My agreement is probably due to the fact that I came to programming on my own, without ever meeting it at school. There was a myth among my year — which may have been true, I have no real way of checking — that up until only a couple of years previously, programming had been generally taught, and that we had only just missed out. I don't know what affect being taught programming would have had on me. Maybe it would have crushed any enthusiasm I felt for the subject. Apart from at A-Level, I have no academic programming experience, but I like to think that, more important that teaching myself how to program, was teaching myself how to teach myself to program.

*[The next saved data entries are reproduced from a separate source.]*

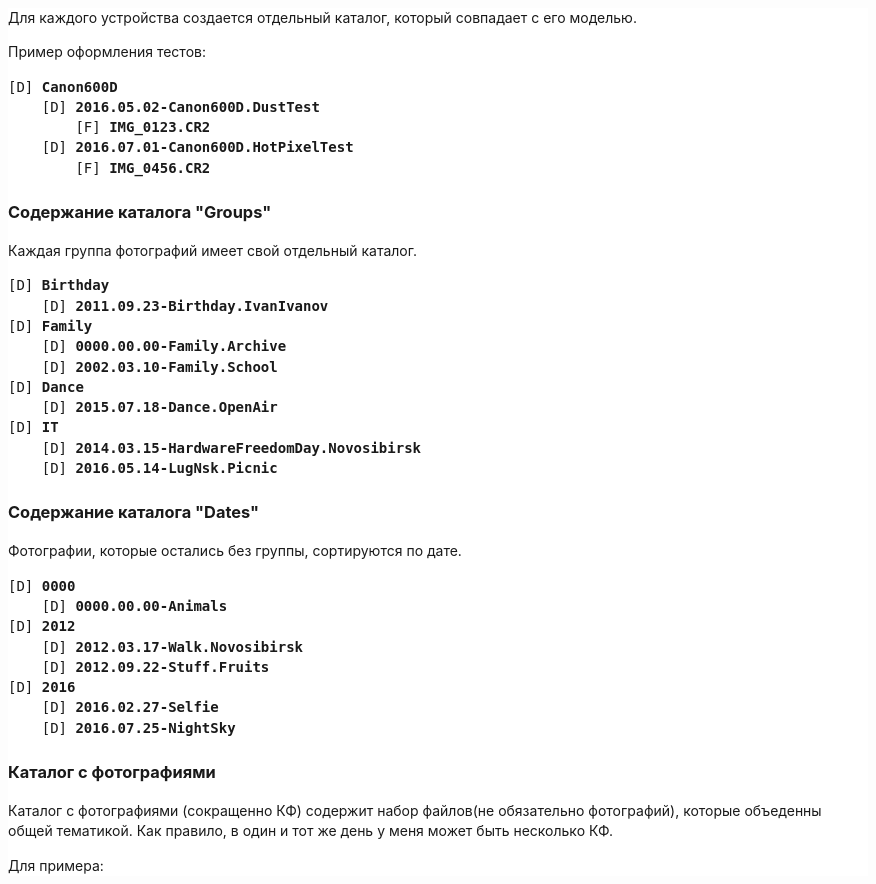 Для каждого устройства создается отдельный каталог, который совпадает с его моделью.

Пример оформления тестов:
<pre>
[D] <b>Canon600D</b>
    [D] <b>2016.05.02-Canon600D.DustTest</b>
        [F] <b>IMG_0123.CR2</b>
    [D] <b>2016.07.01-Canon600D.HotPixelTest</b>
        [F] <b>IMG_0456.CR2</b>
</pre>

<span id="file_structure_groups"></span>

### Содержание каталога "**Groups**"
Каждая группа фотографий имеет свой отдельный каталог.

<pre>
[D] <b>Birthday</b>
    [D] <b>2011.09.23-Birthday.IvanIvanov</b>
[D] <b>Family</b>
    [D] <b>0000.00.00-Family.Archive</b>
    [D] <b>2002.03.10-Family.School</b>
[D] <b>Dance</b>
    [D] <b>2015.07.18-Dance.OpenAir</b>
[D] <b>IT</b>
    [D] <b>2014.03.15-HardwareFreedomDay.Novosibirsk</b>
    [D] <b>2016.05.14-LugNsk.Picnic</b>
</pre>

<span id="file_structure_dates"></span>

### Содержание каталога "**Dates**"
Фотографии, которые остались без группы, сортируются по дате.

<pre>
[D] <b>0000</b>
    [D] <b>0000.00.00-Animals</b>
[D] <b>2012</b>
    [D] <b>2012.03.17-Walk.Novosibirsk</b>
    [D] <b>2012.09.22-Stuff.Fruits</b>
[D] <b>2016</b>
    [D] <b>2016.02.27-Selfie</b>
    [D] <b>2016.07.25-NightSky</b>
</pre>

<span id="file_structure_kf"></span>

### Каталог с фотографиями
Каталог с фотографиями (сокращенно КФ) содержит набор файлов(не обязательно фотографий), которые объеденны
общей тематикой. Как правило, в один и тот же день у меня может быть несколько КФ.

Для примера:


[imagemagick]: http://www.imagemagick.org/script/index.php
[gimp]: https://www.gimp.org/
[exiftool]: http://www.sno.phy.queensu.ca/~phil/exiftool/ "exiftool"
[digikam]: https://www.digikam.org/ "digiKam"
[darktable]: http://www.darktable.org/ "Darktable"
[sidecarfiles]: https://www.darktable.org/usermanual/ch02s02s07.html.php "Sidecar files"
[git]: https://git-scm.com/ "Git"
[vk]: https://vk.com/ "Вконтакте"
[flickr]: https://flickr.com/ "Flickr"
[make_all_photos.sh]: #make_all_photos.sh
[make_photos_for_vk.sh]: #make_photos_for_vk.sh
[make_photos_for_flickr.sh]: #make_photos_for_flickr.sh
[backup.sh]: #backup.sh
[gitignore]: #gitignore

Anyway, all of this talk of education got me to thinking about those old stalwarts of teaching kids about computers: Logo and the turtle. I can't remember for sure whether I ever met these two (I have vague memories of a BBC Micro and a primary school classroom, but I may be inventing those...), but I've never really got on with Lisp. Whatever its educational benefits, its hardly a mainstream language these days, and if we're going to introduce school children to programming it may as well be in a language they can conceivably take forward into a career. So without further ado, I present the JavaScript Turtle.
The JavaScript Turtle is my first attempt at implementing a turtle in javascript (hence the deceptive name). As will become apparent by examining the source, I'm really not a web guy. Nevertheless, I have a soft spot for javascript, and I think that web technologies are an ideal playground for introducing the next generation of hackers to the wonders of code. The more perceptive among you will realise that what we're giving the young user here is a environment which allows them to execute arbitrary javascript — not just turtle control code — within the page. It's a massive, but basically safe, new world for the more inquisitive to explore.
My intention was to have the whole thing — markup, styles and code — encapsulated in a single file, so even if your school network is locked down, you can still distribute it the old fashioned way (which in my mind means floppies, although I've no idea if even our decrepid UK schools still support them). I intend to continue working at this — in particular, I need to add the ability to parse and handle control statements in a smart way — so if this is of any use to anyone, let me know.